** Work request **
From the records below, copy each line that has the word "begin" in it.
*** Block opens ***
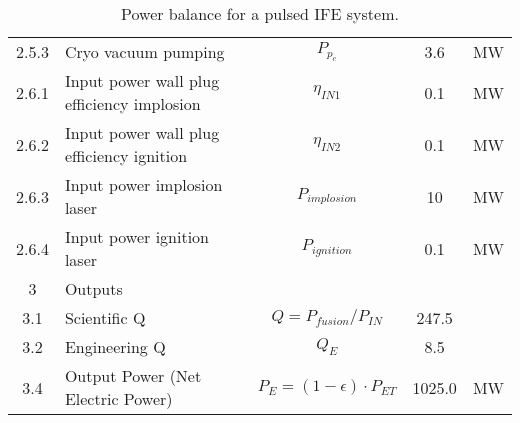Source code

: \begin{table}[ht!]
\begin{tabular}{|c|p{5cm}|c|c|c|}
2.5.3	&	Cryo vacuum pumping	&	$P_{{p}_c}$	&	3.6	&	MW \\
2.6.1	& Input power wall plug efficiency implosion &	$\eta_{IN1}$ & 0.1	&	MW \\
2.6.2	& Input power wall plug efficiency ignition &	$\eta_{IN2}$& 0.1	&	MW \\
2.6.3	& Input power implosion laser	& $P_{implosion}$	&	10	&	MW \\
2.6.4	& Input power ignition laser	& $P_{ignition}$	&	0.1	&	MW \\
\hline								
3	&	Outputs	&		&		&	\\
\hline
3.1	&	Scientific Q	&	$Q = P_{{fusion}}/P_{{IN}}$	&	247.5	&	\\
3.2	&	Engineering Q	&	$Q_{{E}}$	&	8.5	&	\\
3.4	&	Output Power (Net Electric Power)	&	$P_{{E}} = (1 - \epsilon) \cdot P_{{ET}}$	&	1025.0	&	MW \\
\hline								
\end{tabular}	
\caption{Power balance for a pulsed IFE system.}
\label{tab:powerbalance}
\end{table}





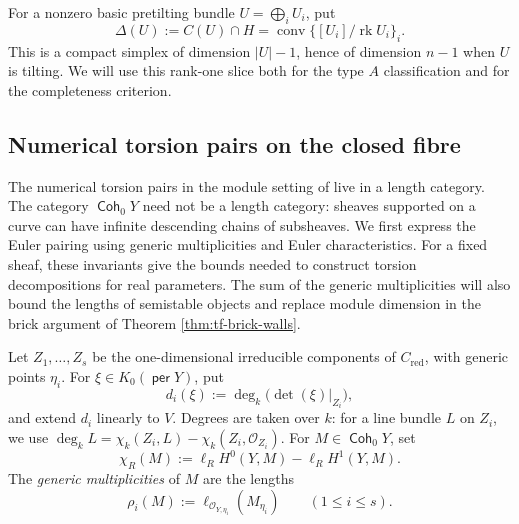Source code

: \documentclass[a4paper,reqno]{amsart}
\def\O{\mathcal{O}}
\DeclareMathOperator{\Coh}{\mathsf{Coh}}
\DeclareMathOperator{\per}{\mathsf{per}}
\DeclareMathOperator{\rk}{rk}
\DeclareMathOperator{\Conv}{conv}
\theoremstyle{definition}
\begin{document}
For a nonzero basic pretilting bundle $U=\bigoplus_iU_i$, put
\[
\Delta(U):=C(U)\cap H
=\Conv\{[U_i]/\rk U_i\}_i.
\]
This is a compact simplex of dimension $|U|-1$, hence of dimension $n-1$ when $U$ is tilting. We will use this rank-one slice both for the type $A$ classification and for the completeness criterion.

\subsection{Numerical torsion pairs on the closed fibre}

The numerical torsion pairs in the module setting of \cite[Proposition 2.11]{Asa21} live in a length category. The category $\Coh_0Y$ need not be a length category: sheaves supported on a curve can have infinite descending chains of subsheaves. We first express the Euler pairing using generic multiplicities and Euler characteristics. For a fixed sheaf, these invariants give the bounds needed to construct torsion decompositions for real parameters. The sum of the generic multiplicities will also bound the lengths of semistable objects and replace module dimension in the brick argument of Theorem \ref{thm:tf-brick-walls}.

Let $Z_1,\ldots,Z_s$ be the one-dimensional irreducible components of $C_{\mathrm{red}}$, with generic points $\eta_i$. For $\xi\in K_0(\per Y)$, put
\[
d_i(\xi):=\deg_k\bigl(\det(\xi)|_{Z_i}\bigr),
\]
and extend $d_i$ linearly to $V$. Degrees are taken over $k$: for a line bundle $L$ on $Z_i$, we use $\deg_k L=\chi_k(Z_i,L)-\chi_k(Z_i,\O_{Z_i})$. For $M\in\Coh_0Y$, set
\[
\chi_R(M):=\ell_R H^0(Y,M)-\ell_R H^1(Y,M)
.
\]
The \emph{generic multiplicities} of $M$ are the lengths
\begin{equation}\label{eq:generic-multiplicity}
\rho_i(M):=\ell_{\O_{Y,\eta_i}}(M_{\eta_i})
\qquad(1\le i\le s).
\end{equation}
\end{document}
*** Block closes ***
*** Block opens ***
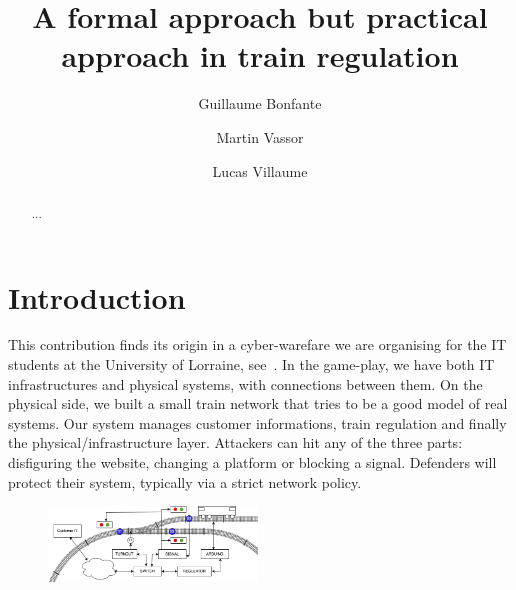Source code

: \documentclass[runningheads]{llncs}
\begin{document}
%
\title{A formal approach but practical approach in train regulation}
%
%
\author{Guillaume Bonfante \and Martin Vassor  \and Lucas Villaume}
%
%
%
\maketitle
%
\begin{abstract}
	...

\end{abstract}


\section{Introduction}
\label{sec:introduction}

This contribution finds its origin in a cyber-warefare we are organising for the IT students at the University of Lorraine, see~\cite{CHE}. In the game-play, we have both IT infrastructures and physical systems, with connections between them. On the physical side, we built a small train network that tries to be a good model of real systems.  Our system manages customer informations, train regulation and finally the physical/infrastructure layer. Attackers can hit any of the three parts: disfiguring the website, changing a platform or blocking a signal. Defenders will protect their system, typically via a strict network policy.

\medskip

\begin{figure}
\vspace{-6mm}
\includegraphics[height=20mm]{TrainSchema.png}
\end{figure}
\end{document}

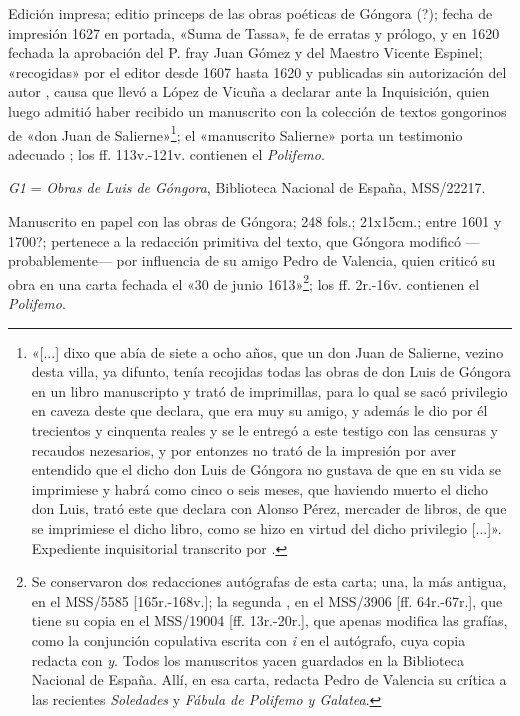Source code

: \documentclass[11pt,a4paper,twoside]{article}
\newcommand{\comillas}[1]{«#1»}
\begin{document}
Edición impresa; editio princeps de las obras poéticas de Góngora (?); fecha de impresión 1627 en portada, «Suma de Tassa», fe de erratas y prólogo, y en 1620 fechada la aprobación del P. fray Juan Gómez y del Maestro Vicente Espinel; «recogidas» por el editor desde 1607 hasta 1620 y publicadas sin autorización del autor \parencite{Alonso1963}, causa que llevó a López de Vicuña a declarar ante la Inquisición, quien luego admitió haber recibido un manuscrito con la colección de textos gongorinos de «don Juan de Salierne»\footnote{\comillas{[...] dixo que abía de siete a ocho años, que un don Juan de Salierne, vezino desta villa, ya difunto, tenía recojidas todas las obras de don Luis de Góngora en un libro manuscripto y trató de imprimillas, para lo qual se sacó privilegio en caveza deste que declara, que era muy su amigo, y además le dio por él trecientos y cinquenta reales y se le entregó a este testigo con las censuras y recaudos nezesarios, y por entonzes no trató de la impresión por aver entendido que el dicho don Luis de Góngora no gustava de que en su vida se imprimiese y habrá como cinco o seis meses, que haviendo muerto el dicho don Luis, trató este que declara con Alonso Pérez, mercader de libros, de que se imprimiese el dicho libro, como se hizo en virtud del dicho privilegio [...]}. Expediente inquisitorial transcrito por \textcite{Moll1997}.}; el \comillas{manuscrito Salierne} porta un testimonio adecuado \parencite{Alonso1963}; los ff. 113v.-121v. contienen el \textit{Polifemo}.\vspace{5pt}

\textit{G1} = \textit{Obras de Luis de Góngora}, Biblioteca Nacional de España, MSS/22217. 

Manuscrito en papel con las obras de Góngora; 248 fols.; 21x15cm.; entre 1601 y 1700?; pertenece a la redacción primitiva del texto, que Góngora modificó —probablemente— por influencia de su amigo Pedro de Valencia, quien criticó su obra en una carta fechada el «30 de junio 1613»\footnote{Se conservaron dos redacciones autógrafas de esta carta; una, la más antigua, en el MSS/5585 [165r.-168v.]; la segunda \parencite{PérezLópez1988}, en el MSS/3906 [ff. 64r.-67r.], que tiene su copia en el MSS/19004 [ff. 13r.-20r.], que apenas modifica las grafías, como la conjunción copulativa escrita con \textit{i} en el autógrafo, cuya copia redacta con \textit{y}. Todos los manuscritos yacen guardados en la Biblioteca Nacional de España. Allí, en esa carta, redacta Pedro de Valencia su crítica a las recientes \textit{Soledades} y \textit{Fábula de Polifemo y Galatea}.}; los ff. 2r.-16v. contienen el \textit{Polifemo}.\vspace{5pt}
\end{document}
*** Block closes ***
** Result **
: \begin{table}[ht!]
\begin{tabular}{|c|p{5cm}|c|c|c|}
\begin{document}
\begin{equation}\label{eq:generic-multiplicity}
\begin{document}
\begin{abstract}
\begin{figure}
\begin{document}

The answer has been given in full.